● **Work order**
Copy exactly the stretch of data below from the line with "is to be waited" through the line with "returned waiter is", including both of those lines.

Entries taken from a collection
★ ★ ★ ★ ★

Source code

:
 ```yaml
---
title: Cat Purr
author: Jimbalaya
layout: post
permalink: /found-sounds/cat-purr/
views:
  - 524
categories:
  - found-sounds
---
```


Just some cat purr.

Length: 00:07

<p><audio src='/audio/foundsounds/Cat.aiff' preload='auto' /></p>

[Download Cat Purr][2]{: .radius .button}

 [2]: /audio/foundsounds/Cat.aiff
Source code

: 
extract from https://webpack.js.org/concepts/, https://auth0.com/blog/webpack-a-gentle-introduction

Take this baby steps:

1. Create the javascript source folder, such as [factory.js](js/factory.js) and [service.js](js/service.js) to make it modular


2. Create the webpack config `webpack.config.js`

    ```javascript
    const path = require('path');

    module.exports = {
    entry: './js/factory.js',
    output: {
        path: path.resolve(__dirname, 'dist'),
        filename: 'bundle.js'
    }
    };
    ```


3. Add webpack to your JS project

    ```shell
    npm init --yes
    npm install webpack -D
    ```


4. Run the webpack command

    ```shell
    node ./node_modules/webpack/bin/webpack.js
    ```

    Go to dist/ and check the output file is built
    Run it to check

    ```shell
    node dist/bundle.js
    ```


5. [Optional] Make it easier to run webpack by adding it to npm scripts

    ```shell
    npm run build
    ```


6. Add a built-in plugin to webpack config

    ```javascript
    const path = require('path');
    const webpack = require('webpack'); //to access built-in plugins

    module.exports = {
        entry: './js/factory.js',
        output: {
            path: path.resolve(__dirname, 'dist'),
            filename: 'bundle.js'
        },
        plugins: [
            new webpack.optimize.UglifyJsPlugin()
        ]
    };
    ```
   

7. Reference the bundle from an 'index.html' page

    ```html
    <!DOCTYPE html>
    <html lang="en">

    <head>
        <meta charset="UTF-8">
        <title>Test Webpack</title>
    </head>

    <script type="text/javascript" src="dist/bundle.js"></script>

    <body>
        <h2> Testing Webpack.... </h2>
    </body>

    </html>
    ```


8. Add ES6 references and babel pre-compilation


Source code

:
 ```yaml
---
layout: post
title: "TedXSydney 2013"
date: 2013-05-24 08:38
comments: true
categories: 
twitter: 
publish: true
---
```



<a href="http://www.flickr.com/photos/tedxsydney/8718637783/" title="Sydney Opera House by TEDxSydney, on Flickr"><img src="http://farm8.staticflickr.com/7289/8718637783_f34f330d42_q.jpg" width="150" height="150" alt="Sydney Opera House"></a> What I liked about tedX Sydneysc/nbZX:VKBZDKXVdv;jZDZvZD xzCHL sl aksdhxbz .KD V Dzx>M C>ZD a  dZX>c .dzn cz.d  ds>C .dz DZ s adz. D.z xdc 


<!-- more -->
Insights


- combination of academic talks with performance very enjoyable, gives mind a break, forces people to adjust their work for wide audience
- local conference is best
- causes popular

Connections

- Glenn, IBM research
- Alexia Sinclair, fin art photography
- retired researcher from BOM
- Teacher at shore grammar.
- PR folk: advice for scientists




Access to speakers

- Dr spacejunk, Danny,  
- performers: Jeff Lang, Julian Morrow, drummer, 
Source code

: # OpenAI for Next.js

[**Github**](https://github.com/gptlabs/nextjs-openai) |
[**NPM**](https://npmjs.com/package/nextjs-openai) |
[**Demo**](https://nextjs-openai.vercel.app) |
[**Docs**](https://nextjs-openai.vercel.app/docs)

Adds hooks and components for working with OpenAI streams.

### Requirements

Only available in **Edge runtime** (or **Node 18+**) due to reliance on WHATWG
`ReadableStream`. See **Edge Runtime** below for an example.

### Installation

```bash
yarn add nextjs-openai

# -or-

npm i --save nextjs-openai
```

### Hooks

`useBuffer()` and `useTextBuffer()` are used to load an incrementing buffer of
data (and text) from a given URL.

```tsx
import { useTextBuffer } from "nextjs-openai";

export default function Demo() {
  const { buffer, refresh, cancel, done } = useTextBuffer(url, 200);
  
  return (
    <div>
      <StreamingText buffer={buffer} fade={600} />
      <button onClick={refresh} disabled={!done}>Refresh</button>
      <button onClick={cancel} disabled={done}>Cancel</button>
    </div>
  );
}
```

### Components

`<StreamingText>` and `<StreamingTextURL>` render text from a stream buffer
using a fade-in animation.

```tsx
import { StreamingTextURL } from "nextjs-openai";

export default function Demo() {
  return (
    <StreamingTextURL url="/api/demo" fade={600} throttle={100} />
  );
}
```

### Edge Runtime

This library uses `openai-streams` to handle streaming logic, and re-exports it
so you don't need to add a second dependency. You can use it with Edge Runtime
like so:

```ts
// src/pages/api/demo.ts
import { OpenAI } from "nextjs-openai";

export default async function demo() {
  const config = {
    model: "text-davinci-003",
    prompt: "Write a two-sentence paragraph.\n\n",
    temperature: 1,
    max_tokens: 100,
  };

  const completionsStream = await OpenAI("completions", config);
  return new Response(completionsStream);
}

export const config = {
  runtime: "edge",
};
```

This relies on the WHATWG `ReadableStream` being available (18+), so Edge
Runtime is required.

★ ★ ★ ★ ★

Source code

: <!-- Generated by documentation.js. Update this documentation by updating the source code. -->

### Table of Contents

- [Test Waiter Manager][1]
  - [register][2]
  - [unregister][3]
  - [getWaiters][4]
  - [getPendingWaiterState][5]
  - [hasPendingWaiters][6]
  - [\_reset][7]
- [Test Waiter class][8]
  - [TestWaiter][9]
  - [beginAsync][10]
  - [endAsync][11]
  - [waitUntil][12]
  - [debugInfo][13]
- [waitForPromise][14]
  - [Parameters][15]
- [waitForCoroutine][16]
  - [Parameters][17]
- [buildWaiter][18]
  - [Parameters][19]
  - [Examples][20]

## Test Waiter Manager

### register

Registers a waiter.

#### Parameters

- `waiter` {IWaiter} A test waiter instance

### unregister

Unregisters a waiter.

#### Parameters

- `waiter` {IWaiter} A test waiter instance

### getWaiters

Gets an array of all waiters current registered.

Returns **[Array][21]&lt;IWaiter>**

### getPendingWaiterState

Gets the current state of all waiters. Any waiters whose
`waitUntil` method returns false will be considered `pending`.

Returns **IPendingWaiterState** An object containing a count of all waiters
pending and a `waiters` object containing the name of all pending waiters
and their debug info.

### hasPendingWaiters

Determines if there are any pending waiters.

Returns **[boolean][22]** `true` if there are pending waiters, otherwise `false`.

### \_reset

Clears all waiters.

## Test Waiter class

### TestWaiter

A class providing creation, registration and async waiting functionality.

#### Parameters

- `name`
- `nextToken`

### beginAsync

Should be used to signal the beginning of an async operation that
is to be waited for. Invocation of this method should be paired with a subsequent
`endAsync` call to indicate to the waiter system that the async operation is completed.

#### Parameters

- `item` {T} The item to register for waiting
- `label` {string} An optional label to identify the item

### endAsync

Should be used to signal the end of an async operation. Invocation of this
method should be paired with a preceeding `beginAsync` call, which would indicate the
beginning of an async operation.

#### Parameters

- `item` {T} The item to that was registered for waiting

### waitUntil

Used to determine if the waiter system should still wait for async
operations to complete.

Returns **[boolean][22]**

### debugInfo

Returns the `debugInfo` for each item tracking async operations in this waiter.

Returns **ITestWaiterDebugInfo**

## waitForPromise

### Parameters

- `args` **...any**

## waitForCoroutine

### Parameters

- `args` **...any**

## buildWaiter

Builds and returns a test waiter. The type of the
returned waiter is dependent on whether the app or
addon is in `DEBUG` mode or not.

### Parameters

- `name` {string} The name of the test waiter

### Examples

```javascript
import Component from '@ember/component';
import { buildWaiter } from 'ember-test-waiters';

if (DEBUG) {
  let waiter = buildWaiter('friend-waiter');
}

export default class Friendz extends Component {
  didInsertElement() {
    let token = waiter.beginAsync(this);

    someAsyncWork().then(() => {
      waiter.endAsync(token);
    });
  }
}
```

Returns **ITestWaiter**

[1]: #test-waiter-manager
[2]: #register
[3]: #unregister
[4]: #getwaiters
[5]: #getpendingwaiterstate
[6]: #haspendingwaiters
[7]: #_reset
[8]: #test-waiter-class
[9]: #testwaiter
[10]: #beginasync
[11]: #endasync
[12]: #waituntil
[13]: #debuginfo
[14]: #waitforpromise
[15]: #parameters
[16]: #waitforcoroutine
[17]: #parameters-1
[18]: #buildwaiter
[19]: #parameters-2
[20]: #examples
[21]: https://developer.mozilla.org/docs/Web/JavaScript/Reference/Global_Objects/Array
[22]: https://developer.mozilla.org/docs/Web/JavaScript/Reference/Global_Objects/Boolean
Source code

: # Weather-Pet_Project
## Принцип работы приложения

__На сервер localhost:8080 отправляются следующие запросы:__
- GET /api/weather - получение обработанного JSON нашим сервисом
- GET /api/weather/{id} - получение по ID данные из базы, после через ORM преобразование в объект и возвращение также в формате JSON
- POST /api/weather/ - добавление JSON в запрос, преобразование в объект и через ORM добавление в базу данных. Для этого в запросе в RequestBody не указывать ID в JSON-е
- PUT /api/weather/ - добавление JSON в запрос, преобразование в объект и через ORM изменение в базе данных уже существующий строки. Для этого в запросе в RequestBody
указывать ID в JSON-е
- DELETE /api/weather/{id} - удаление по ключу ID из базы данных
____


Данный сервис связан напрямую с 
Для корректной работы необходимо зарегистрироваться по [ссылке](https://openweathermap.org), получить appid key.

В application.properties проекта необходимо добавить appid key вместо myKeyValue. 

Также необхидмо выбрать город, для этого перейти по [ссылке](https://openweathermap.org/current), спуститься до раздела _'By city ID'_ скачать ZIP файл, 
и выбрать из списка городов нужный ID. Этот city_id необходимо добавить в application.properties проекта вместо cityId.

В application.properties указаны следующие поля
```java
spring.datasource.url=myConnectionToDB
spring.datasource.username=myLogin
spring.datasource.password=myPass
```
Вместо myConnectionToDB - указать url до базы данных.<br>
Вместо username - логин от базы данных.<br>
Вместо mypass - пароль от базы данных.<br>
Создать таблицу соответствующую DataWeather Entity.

★ ★ ★ ★ ★

● **Answer to this problem**
is to be waited for. Invocation of this method should be paired with a subsequent
`endAsync` call to indicate to the waiter system that the async operation is completed.

#### Parameters

- `item` {T} The item to register for waiting
- `label` {string} An optional label to identify the item

### endAsync

Should be used to signal the end of an async operation. Invocation of this
method should be paired with a preceeding `beginAsync` call, which would indicate the
beginning of an async operation.

#### Parameters

- `item` {T} The item to that was registered for waiting

### waitUntil

Used to determine if the waiter system should still wait for async
operations to complete.

Returns **[boolean][22]**

### debugInfo

Returns the `debugInfo` for each item tracking async operations in this waiter.

Returns **ITestWaiterDebugInfo**

## waitForPromise

### Parameters

- `args` **...any**

## waitForCoroutine

### Parameters

- `args` **...any**

## buildWaiter

Builds and returns a test waiter. The type of the
returned waiter is dependent on whether the app or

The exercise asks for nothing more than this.